Which provisions count?
If one of the following Acts are used in your case, your PIP daily living component will normally be affected:
- Part III of the National Assistance Act 1948
- the Mental Health Act 1983
- Sections 59 and 59A of the Social Work (Scotland) Act 1968
- Part 4 of the Social Services and Well-being (Wales) Act 2014
- Mental Health (Care and Treatment) (Scotland) Act 2003
- the Community Care and Health (Scotland) Act 2002
- section 57 of the Health and Social Care Act 2001
- Part 1 of the Care Act 2014
- for our purposes with PIP, any other Acts that relate to people with disabilities or young people, education or training.
That looks pretty comprehensive, and in the majority of cases, the council will use one of these to pay for the services that the care home provides but they can also use housing legislation or the Local Government Act 1972 to cover the cost, and if they do, then your PIP is unaffected. Also, it was held in a 1997 case that an appeal tribunal has the power to decide that someone’s placement is being paid for using a different legal provision than the one stated by the local authority. A huge amount of money can be involved, so that if your circumstances are at all unusual, get specialist help to make sure that the council has not used the wrong legislation.
What are the exceptions?
For our purposes, the daily living component of PIP remains in payment to a student, where the accommodation is wholly or partly paid for using a student grant or loan, or if they are using a grant from educational institutions. Your PIP is not affected if you are terminally ill and are in a hospice, unless that hospice is a hospital within the NHS. You will need to have told the DWP about entering a hospice, preferably in writing.
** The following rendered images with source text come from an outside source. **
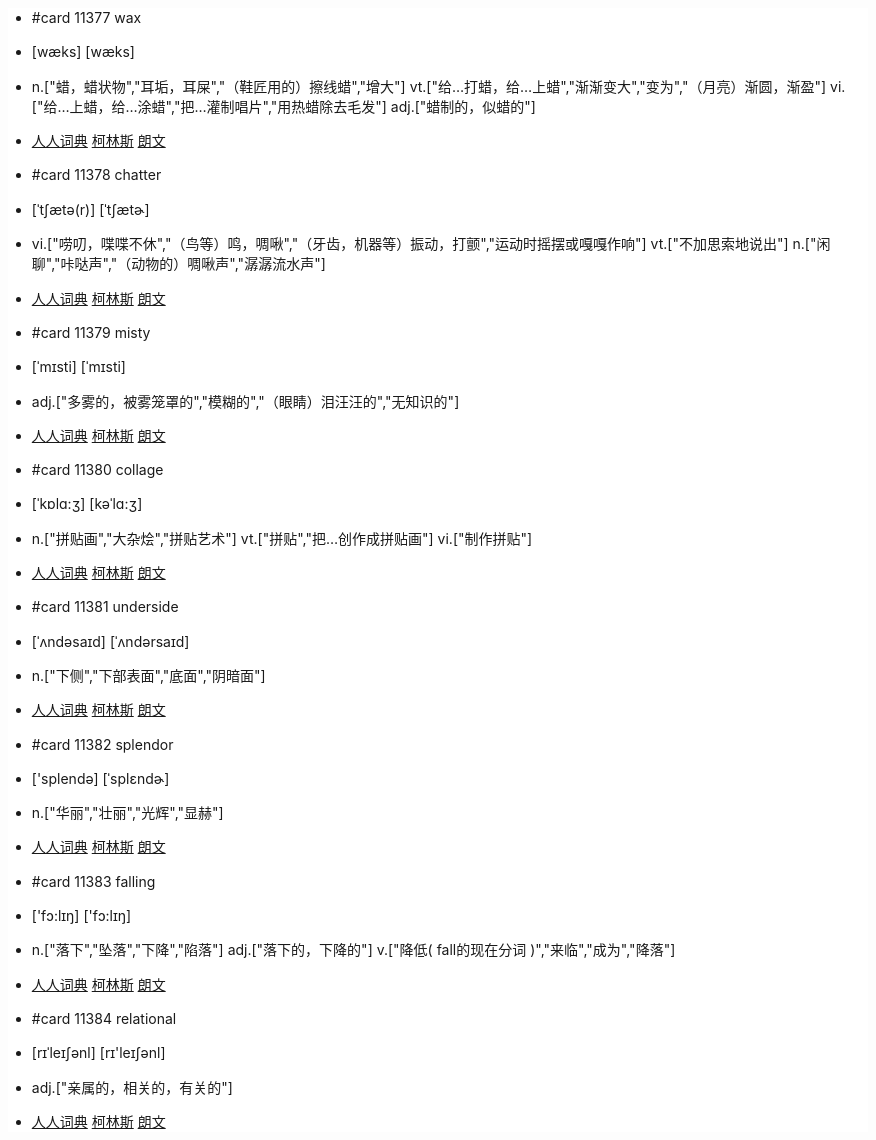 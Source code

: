 -  #card
  11377 wax
  - [wæks]  [wæks]
  - n.["蜡，蜡状物","耳垢，耳屎","（鞋匠用的）擦线蜡","增大"]  vt.["给…打蜡，给…上蜡","渐渐变大","变为","（月亮）渐圆，渐盈"]  vi.["给…上蜡，给…涂蜡","把…灌制唱片","用热蜡除去毛发"]  adj.["蜡制的，似蜡的"]
  - [人人词典](https://www.91dict.com/words?w=wax) [柯林斯](https://www.collinsdictionary.com/zh/dictionary/english/wax) [朗文](https://www.ldoceonline.com/dictionary/wax)

-  #card
  11378 chatter
  - [ˈtʃætə(r)]  [ˈtʃætɚ]
  - vi.["唠叨，喋喋不休","（鸟等）鸣，啁啾","（牙齿，机器等）振动，打颤","运动时摇摆或嘎嘎作响"]  vt.["不加思索地说出"]  n.["闲聊","咔哒声","（动物的）啁啾声","潺潺流水声"]
  - [人人词典](https://www.91dict.com/words?w=chatter) [柯林斯](https://www.collinsdictionary.com/zh/dictionary/english/chatter) [朗文](https://www.ldoceonline.com/dictionary/chatter)

-  #card
  11379 misty
  - [ˈmɪsti]  [ˈmɪsti]
  - adj.["多雾的，被雾笼罩的","模糊的","（眼睛）泪汪汪的","无知识的"]
  - [人人词典](https://www.91dict.com/words?w=misty) [柯林斯](https://www.collinsdictionary.com/zh/dictionary/english/misty) [朗文](https://www.ldoceonline.com/dictionary/misty)

-  #card
  11380 collage
  - [ˈkɒlɑ:ʒ]  [kəˈlɑ:ʒ]
  - n.["拼贴画","大杂烩","拼贴艺术"]  vt.["拼贴","把…创作成拼贴画"]  vi.["制作拼贴"]
  - [人人词典](https://www.91dict.com/words?w=collage) [柯林斯](https://www.collinsdictionary.com/zh/dictionary/english/collage) [朗文](https://www.ldoceonline.com/dictionary/collage)

-  #card
  11381 underside
  - [ˈʌndəsaɪd]  [ˈʌndərsaɪd]
  - n.["下侧","下部表面","底面","阴暗面"]
  - [人人词典](https://www.91dict.com/words?w=underside) [柯林斯](https://www.collinsdictionary.com/zh/dictionary/english/underside) [朗文](https://www.ldoceonline.com/dictionary/underside)

-  #card
  11382 splendor
  - ['splendə]  [ˈsplɛndɚ]
  - n.["华丽","壮丽","光辉","显赫"]
  - [人人词典](https://www.91dict.com/words?w=splendor) [柯林斯](https://www.collinsdictionary.com/zh/dictionary/english/splendor) [朗文](https://www.ldoceonline.com/dictionary/splendor)

-  #card
  11383 falling
  - ['fɔ:lɪŋ]  ['fɔ:lɪŋ]
  - n.["落下","坠落","下降","陷落"]  adj.["落下的，下降的"]  v.["降低( fall的现在分词 )","来临","成为","降落"]
  - [人人词典](https://www.91dict.com/words?w=falling) [柯林斯](https://www.collinsdictionary.com/zh/dictionary/english/falling) [朗文](https://www.ldoceonline.com/dictionary/falling)

-  #card
  11384 relational
  - [rɪˈleɪʃənl]  [rɪ'leɪʃənl]
  - adj.["亲属的，相关的，有关的"]
  - [人人词典](https://www.91dict.com/words?w=relational) [柯林斯](https://www.collinsdictionary.com/zh/dictionary/english/relational) [朗文](https://www.ldoceonline.com/dictionary/relational)
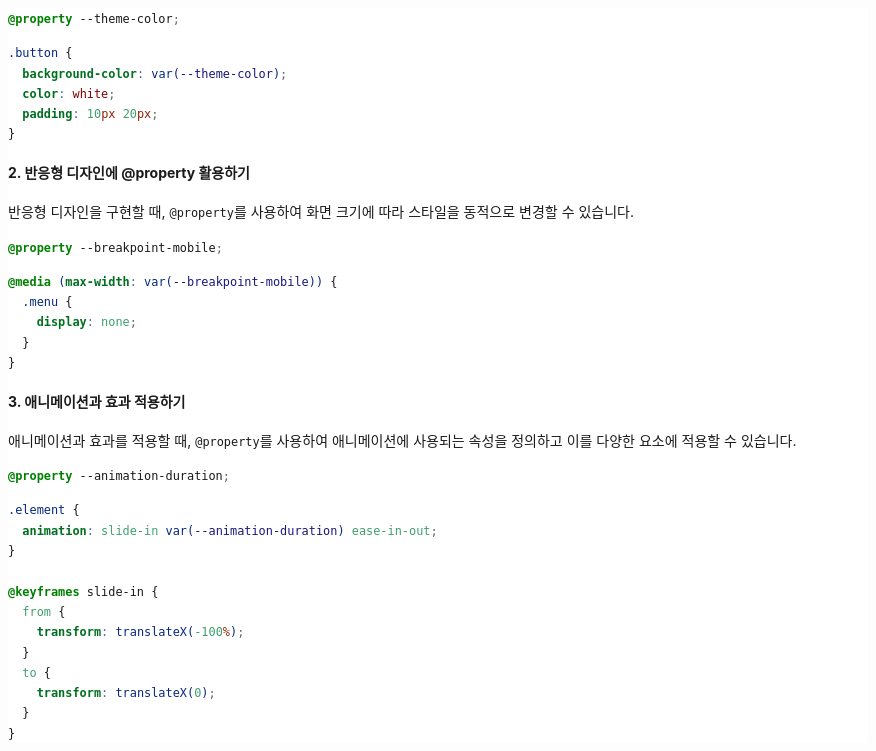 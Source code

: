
 ```css
@property --theme-color;
```

```css
.button {
  background-color: var(--theme-color);
  color: white;
  padding: 10px 20px;
}
```

#### 2. 반응형 디자인에 @property 활용하기

반응형 디자인을 구현할 때, `@property`를 사용하여 화면 크기에 따라 스타일을 동적으로 변경할 수 있습니다.

```css
@property --breakpoint-mobile;
```

```css
@media (max-width: var(--breakpoint-mobile)) {
  .menu {
    display: none;
  }
}
```



<ins class="adsbygoogle"
     style="display:block"
     data-ad-client="ca-pub-4877378276818686"
     data-ad-slot="1898504329"
     data-ad-format="auto"
     data-full-width-responsive="true"></ins>

<script>
     (adsbygoogle = window.adsbygoogle || []).push({});
</script>

#### 3. 애니메이션과 효과 적용하기

애니메이션과 효과를 적용할 때, `@property`를 사용하여 애니메이션에 사용되는 속성을 정의하고 이를 다양한 요소에 적용할 수 있습니다.

```css
@property --animation-duration;
```

```css
.element {
  animation: slide-in var(--animation-duration) ease-in-out;
}

@keyframes slide-in {
  from {
    transform: translateX(-100%);
  }
  to {
    transform: translateX(0);
  }
}
```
Neither is your PIP daily living component affected if you are 16 or 17, and you are receiving services from the local authority in a private home, rather than in a care setting. This could be with a relative, a family or another suitable person. The other major exception is for those who are ‘self-funding’.
What counts as self-funding?
Your PIP will not be affected if you are paying for all of your ‘qualifying services’ yourself, even if this is with help from someone else or a charity. It does not matter who owns the care home, or whether DWP benefits or credits such as universal credit or pension credit are being put towards the cost. What counts is who is paying for the qualifying services, so that you can still be self-funding if the local council arranged your placement and the contract; what counts is that you are paying for those ‘qualifying services’.
What if I cannot pay until my house is sold?
If you are likely to become self-funding when your property has sold, then payment of your PIP daily living component should be suspended. When the sale goes through and you repay the council what it has paid so far, inform the DWP and they should both reinstate your ongoing PIP payments, and pay to you the arrears that have built up since the suspension. If the Department closed your claim, rather than suspending it, you should not accept this. Instead, ask them to revise the decision to close the claim, on the grounds that their decision involved an ‘official error’.